STUDY MATERIAL Block Start

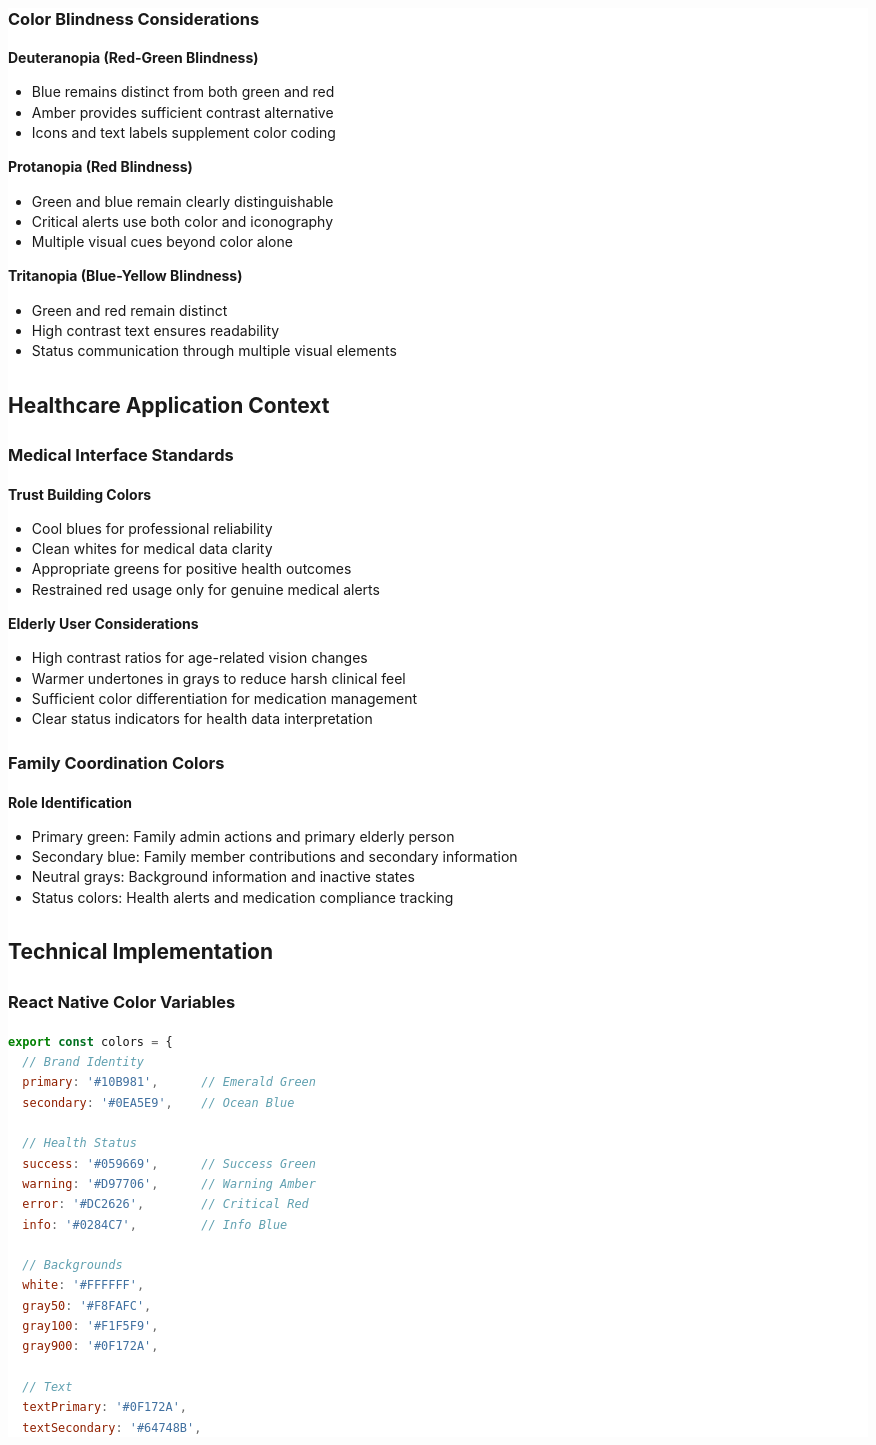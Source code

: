 ### Color Blindness Considerations
**Deuteranopia (Red-Green Blindness)**
- Blue remains distinct from both green and red
- Amber provides sufficient contrast alternative
- Icons and text labels supplement color coding

**Protanopia (Red Blindness)**
- Green and blue remain clearly distinguishable
- Critical alerts use both color and iconography
- Multiple visual cues beyond color alone

**Tritanopia (Blue-Yellow Blindness)**
- Green and red remain distinct
- High contrast text ensures readability
- Status communication through multiple visual elements

## Healthcare Application Context

### Medical Interface Standards
**Trust Building Colors**
- Cool blues for professional reliability
- Clean whites for medical data clarity
- Appropriate greens for positive health outcomes
- Restrained red usage only for genuine medical alerts

**Elderly User Considerations**
- High contrast ratios for age-related vision changes
- Warmer undertones in grays to reduce harsh clinical feel
- Sufficient color differentiation for medication management
- Clear status indicators for health data interpretation

### Family Coordination Colors
**Role Identification**
- Primary green: Family admin actions and primary elderly person
- Secondary blue: Family member contributions and secondary information
- Neutral grays: Background information and inactive states
- Status colors: Health alerts and medication compliance tracking

## Technical Implementation

### React Native Color Variables
```javascript
export const colors = {
  // Brand Identity
  primary: '#10B981',      // Emerald Green
  secondary: '#0EA5E9',    // Ocean Blue
  
  // Health Status
  success: '#059669',      // Success Green
  warning: '#D97706',      // Warning Amber
  error: '#DC2626',        // Critical Red
  info: '#0284C7',         // Info Blue
  
  // Backgrounds
  white: '#FFFFFF',
  gray50: '#F8FAFC',
  gray100: '#F1F5F9',
  gray900: '#0F172A',
  
  // Text
  textPrimary: '#0F172A',
  textSecondary: '#64748B',
```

STUDY MATERIAL Block End

• INSTRUCTIONS TO FOLLOW: Lines holding the string "Amber" are the answer; copy each one from the listing above.

• TASK RESULT:
- Amber provides sufficient contrast alternative
  warning: '#D97706',      // Warning Amber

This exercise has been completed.